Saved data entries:
******************************

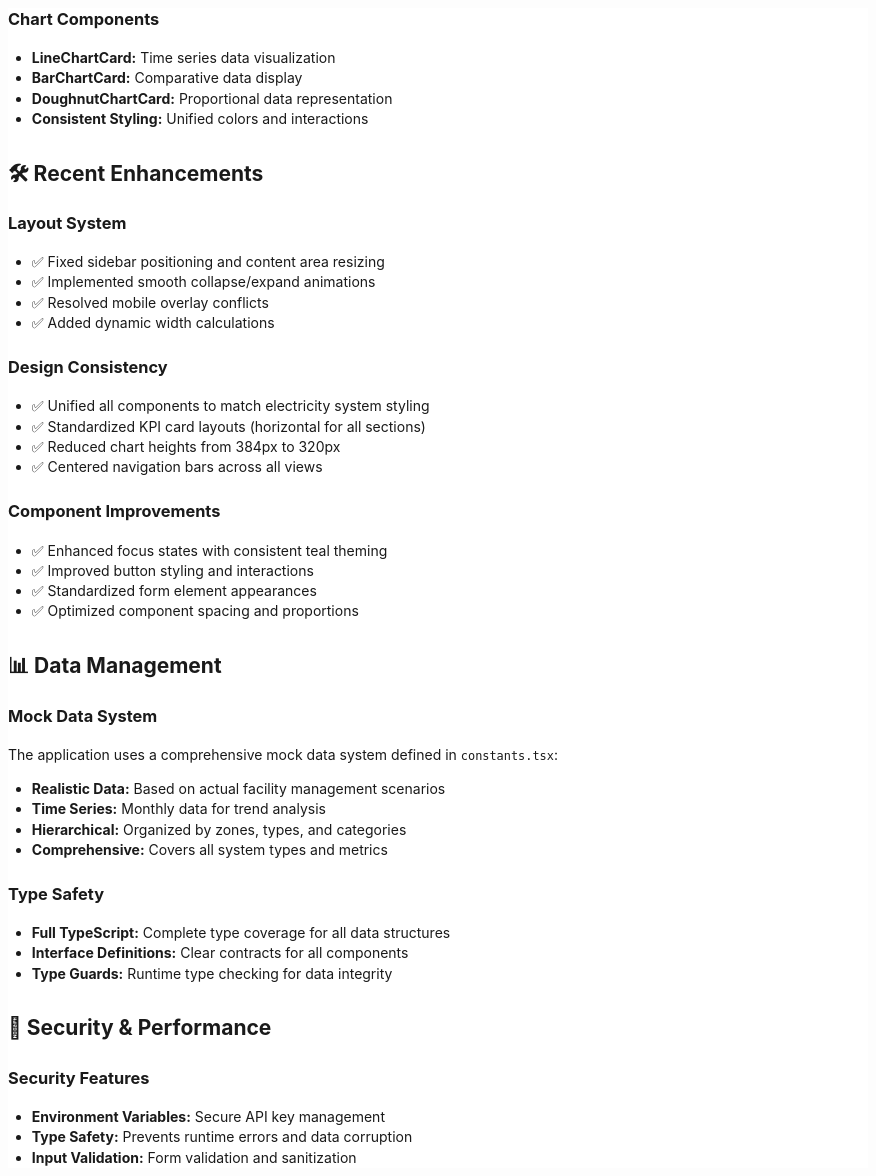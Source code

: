 ### **Chart Components**
- **LineChartCard:** Time series data visualization
- **BarChartCard:** Comparative data display
- **DoughnutChartCard:** Proportional data representation
- **Consistent Styling:** Unified colors and interactions

## 🛠️ Recent Enhancements

### **Layout System**
- ✅ Fixed sidebar positioning and content area resizing
- ✅ Implemented smooth collapse/expand animations
- ✅ Resolved mobile overlay conflicts
- ✅ Added dynamic width calculations

### **Design Consistency**
- ✅ Unified all components to match electricity system styling
- ✅ Standardized KPI card layouts (horizontal for all sections)
- ✅ Reduced chart heights from 384px to 320px
- ✅ Centered navigation bars across all views

### **Component Improvements**
- ✅ Enhanced focus states with consistent teal theming
- ✅ Improved button styling and interactions
- ✅ Standardized form element appearances
- ✅ Optimized component spacing and proportions

## 📊 Data Management

### **Mock Data System**
The application uses a comprehensive mock data system defined in `constants.tsx`:
- **Realistic Data:** Based on actual facility management scenarios
- **Time Series:** Monthly data for trend analysis
- **Hierarchical:** Organized by zones, types, and categories
- **Comprehensive:** Covers all system types and metrics

### **Type Safety**
- **Full TypeScript:** Complete type coverage for all data structures
- **Interface Definitions:** Clear contracts for all components
- **Type Guards:** Runtime type checking for data integrity

## 🔐 Security & Performance

### **Security Features**
- **Environment Variables:** Secure API key management
- **Type Safety:** Prevents runtime errors and data corruption
- **Input Validation:** Form validation and sanitization
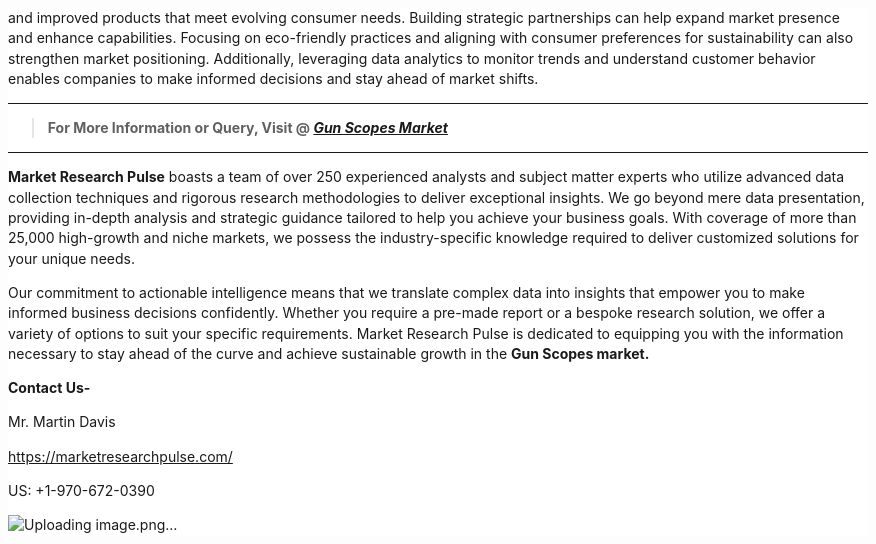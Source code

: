 and improved products that meet evolving consumer needs. Building strategic partnerships can help expand market presence and enhance capabilities. Focusing on eco-friendly practices and aligning with consumer preferences for sustainability can also strengthen market positioning. Additionally, leveraging data analytics to monitor trends and understand customer behavior enables companies to make informed decisions and stay ahead of market shifts.</p><hr /><blockquote><p><strong>For More Information or Query, Visit @&nbsp;<em><a href="https://marketresearchpulse.com/report/138100/gun-scopes-market?utm_source=Linkedin&utm_medium=0112">Gun Scopes Market</a></em></strong></p></blockquote><hr /><p><strong>Market Research Pulse</strong> boasts a team of over 250 experienced analysts and subject matter experts who utilize advanced data collection techniques and rigorous research methodologies to deliver exceptional insights. We go beyond mere data presentation, providing in-depth analysis and strategic guidance tailored to help you achieve your business goals. With coverage of more than 25,000 high-growth and niche markets, we possess the industry-specific knowledge required to deliver customized solutions for your unique needs.</p><p>Our commitment to actionable intelligence means that we translate complex data into insights that empower you to make informed business decisions confidently. Whether you require a pre-made report or a bespoke research solution, we offer a variety of options to suit your specific requirements. Market Research Pulse is dedicated to equipping you with the information necessary to stay ahead of the curve and achieve sustainable growth in the <strong>Gun Scopes market.</strong></p><p><strong>Contact Us-</strong></p><p>Mr. Martin Davis</p><p>https://marketresearchpulse.com/</p><p>US: +1-970-672-0390</p>
![Uploading image.png…]()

******************************

About this task: Write out the lines of the entries above exactly, beginning with the first and ending with the line that contains "- ✅ Unified". No picture goes in.

Solution for this problem:
Source code

: ### **Chart Components**
- **LineChartCard:** Time series data visualization
- **BarChartCard:** Comparative data display
- **DoughnutChartCard:** Proportional data representation
- **Consistent Styling:** Unified colors and interactions

## 🛠️ Recent Enhancements

### **Layout System**
- ✅ Fixed sidebar positioning and content area resizing
- ✅ Implemented smooth collapse/expand animations
- ✅ Resolved mobile overlay conflicts
- ✅ Added dynamic width calculations

### **Design Consistency**
- ✅ Unified all components to match electricity system styling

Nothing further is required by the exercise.